The myth of manufacturing decline

Posted on July 30, 2009 in Debates, Governance Debates

NationalPost.com – FPComment – The myth of manufacturing decline
Posted: July 29, 2009.   Terence Corcoran

The 2009 recession has produced another round of hand-wringing over Canada’s declining manufacturing base. Weakness in high-profile sectors — autos, forest products, telecom — add to the already-entrenched idea that the heart of industrial Canada, its manufacturing base, has long been in the grip of a major long-term decline. Canada is being deindustrialized.

The idea of deindustrialization has been around for decades, manifested, for example, in the 1990s, with slogans about becoming a nation of hamburger flippers and call-centre operators. The howls of deindustrialization have grown in recent years, with calls for more government aid to manufacturing to offset losses suffered in the face of increasingly stiff foreign competition. “Canada’s manufacturing industry is in the midst of a uniquely terrible crisis,” Jim Stanford of the Canadian Auto Workers wrote recently.

Now along comes Statistics Canada with a new analysis that essentially debunks much if not all of the deindustrialization claims as unfounded. John Baldwin and Ryan Macdonald, with Statscan’s economic analysis division, argue in a paper published this week that Canada’s manufacturing sector has not been in major decline. Indeed, in terms of volume of output, Canadian manufacturing production as a share of the economy has not changed much in almost half a century.

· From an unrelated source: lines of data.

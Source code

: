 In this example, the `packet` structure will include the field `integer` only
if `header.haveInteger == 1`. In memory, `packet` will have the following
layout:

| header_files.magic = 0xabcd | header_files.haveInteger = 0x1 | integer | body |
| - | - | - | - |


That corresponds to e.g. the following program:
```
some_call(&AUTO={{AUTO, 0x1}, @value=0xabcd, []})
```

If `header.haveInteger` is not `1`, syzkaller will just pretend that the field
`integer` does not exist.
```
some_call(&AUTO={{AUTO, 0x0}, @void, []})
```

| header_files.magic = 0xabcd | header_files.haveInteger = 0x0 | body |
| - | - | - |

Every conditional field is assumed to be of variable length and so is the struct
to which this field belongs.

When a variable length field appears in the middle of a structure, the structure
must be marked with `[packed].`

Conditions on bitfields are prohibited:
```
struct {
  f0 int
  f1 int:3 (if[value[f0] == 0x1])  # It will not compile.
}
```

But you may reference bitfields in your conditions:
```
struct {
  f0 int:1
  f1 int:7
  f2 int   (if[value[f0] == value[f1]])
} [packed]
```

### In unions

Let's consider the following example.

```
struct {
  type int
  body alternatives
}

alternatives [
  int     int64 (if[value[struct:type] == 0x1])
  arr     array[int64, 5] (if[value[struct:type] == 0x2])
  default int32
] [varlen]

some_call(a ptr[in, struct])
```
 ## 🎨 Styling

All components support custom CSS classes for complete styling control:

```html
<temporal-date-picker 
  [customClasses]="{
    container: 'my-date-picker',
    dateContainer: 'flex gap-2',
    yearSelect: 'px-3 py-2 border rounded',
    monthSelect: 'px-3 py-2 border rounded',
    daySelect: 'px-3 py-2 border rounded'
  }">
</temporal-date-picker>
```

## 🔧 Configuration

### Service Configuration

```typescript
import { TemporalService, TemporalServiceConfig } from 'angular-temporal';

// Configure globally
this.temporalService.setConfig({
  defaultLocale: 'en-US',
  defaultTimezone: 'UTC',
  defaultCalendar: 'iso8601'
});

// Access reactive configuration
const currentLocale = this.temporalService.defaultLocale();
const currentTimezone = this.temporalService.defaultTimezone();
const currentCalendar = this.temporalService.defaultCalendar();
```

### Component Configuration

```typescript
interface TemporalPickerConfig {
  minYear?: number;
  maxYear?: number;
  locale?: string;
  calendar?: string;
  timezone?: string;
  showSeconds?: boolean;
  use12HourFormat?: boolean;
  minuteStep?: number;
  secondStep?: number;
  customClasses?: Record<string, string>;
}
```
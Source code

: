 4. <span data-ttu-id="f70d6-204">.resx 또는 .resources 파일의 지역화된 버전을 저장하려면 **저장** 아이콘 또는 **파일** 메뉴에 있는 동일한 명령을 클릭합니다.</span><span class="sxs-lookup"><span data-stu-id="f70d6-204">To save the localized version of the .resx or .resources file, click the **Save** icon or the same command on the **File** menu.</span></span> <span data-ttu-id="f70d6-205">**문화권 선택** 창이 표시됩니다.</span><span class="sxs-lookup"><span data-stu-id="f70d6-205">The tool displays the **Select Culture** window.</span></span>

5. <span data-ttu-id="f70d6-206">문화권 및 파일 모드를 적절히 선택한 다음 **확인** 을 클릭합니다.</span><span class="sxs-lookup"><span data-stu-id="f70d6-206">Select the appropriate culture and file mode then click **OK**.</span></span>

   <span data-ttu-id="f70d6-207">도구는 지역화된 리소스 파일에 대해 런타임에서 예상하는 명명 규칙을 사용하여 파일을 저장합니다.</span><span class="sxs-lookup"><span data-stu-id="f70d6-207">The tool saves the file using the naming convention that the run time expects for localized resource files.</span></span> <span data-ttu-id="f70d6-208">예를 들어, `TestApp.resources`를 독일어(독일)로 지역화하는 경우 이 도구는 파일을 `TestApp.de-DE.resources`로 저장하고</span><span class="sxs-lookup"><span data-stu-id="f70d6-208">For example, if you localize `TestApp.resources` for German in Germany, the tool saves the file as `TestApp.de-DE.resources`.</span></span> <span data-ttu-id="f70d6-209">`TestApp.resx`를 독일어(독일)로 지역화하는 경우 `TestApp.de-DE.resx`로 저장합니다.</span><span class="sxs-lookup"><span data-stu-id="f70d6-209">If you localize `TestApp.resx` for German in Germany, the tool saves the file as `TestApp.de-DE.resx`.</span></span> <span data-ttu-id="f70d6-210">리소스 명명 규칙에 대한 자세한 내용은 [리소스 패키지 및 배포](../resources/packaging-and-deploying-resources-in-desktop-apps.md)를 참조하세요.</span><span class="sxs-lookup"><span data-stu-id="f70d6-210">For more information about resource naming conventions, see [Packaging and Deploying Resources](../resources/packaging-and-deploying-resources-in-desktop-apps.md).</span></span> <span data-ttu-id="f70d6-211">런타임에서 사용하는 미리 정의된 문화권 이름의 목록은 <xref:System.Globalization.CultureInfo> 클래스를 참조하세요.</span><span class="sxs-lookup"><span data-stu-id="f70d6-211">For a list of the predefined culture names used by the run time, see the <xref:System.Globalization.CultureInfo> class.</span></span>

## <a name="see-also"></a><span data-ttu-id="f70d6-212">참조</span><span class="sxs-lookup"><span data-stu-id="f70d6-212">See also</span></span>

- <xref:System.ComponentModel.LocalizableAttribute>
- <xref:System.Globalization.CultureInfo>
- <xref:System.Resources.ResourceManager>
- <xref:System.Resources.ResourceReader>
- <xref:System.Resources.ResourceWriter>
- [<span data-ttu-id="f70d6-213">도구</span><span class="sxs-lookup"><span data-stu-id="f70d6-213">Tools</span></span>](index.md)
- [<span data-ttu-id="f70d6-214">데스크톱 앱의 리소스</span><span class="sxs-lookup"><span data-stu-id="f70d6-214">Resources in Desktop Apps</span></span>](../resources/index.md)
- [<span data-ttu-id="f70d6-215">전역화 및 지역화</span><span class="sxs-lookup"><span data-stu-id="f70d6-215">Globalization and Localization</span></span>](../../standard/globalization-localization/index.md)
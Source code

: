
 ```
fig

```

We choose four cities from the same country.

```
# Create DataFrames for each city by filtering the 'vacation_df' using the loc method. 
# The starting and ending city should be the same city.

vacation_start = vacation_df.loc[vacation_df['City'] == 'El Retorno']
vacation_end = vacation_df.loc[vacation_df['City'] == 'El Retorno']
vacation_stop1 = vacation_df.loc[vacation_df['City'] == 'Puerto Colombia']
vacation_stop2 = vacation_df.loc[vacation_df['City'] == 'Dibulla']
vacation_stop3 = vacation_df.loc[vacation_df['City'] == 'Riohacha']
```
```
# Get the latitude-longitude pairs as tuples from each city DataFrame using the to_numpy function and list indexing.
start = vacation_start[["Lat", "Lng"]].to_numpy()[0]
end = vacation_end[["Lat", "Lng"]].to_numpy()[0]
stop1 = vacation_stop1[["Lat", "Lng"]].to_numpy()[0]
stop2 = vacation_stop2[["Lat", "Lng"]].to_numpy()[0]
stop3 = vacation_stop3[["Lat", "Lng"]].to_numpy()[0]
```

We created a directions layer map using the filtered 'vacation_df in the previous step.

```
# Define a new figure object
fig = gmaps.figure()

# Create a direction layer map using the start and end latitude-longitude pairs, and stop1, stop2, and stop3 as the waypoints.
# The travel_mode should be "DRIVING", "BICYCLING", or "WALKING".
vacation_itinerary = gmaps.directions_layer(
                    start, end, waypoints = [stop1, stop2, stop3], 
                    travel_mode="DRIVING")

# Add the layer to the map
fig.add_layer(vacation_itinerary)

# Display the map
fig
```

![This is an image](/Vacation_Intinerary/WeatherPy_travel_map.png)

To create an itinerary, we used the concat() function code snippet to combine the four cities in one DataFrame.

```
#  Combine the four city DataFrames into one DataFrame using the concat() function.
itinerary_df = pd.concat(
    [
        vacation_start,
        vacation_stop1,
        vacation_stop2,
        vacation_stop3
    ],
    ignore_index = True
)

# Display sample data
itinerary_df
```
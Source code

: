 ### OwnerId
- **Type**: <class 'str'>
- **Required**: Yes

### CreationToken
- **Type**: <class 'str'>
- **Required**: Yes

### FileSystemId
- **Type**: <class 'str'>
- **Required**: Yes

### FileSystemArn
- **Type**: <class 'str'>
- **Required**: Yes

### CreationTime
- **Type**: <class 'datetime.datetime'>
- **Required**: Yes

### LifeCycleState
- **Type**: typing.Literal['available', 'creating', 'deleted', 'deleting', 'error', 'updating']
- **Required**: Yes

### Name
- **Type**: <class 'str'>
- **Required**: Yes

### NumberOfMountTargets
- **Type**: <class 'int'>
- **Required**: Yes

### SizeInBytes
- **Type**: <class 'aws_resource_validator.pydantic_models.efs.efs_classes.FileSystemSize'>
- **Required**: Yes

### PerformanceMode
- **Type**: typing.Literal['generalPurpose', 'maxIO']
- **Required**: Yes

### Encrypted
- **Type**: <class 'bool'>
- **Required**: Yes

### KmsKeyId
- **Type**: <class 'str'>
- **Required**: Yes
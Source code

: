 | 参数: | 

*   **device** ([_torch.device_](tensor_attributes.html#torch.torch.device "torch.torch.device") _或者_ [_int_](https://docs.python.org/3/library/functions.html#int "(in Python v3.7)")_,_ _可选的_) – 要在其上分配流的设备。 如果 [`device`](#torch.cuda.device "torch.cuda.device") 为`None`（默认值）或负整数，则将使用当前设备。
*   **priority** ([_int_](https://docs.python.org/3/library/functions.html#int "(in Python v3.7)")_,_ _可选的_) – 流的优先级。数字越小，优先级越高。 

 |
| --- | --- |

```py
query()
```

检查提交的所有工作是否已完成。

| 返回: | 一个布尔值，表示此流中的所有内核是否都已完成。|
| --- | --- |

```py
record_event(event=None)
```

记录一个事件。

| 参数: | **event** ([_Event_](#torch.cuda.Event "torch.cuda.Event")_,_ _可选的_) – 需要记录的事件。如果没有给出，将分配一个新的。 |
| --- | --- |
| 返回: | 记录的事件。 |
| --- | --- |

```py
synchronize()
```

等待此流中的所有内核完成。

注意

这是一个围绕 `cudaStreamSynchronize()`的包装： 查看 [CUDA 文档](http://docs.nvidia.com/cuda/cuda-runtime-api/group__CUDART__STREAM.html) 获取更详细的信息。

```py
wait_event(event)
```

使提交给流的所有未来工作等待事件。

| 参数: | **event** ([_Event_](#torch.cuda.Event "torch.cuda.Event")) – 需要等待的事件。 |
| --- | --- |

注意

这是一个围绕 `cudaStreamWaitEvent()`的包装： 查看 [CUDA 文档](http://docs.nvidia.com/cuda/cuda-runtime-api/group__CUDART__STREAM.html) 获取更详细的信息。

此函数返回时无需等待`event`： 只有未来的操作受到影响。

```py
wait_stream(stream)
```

A summary of the paper, “The Canadian Manufacturing Sector: Adapting to Change,” poses and answers the key question: “Is Canada deindustrializing? No.” Since 1961, Canadian manufacturing has adapted to a variety of forces and shocks — from recessions to currency moves to resource-price booms and free-trade deals — with flying colours. According to the paper, “Between 1961 and 2005 the volume of manufactured goods produced, relative to total goods and services, was approximately constant.” (See graph:  http://www.nationalpost.com/1842284.bin ) More important, the volume of goods produced during the period actually rose.

This appears to fly in the face of all the reports and economic analyses that plot the decline in manufacturing jobs and the decline in the dollar value of manufacturing as a share of Canada’s gross domestic product (GDP). A frequently cited deindustrialization statistic, in national and international studies, is the decline of manufacturing as a share of the dollar value of GDP. In Canada, since the 1960s, manufacturing has fallen from about 26% of GDP to 16% in 2005. The proportion of Canadians working in manufacturing has also declined.

Manufacturing dollar values and employment levels, however, “do not necessarily mean that manufacturing output is in decline nor that deindustrialization is present.” The problem with jobs and dollar measures is that they do not accurately capture what’s going on in manufacturing output by volume. As productivity increased, and prices of manufacturing goods fell over the decades — good things for the economy — Canadian manufacturing continued to produce.

The Baldwin/Macdonald study also tramples on some of the great deindustrialization themes. The North American Free Trade Agreement (NAFTA), long a hobby horse of the deindustrializationists, led to changes in the composition of Canadian manufacturing, but it did not lead to a decline in output. The volume of goods produced increased during the 1990s following NAFTA’s implementation. And during the years following the bursting of the tech bubble in 2001, manufacturing growth averaged 0.4% per annum between 2002 and 2007.”

The current economic slowdown may seem like another plunge into a the abyss of deindustrialization. But recessions have come and gone in the past, and the Baldwin/Macdonald paper shows that manufacturers have an uncanny ability to adjust to changing economic circumstances. Each turn of the business cycle, somewhat tracked in the graph above, brings a decline in output. But new price levels bring out new opportunities for improved productivity that, in the end, returns Canadian manufacturing output to previous levels.

What the new Statscan paper does, above all, is put the current manufacturing downturn into perspective. Declining prices are not the curse they are made out to be. Job losses are not reliable measures of trends in actual manufacturing activity. And the constant calls for aggressive government action to support a collapsing industry are unsupportable, since the fact is that Canadian manufacturing has managed to survive the last five decades and is likely to survive the next five.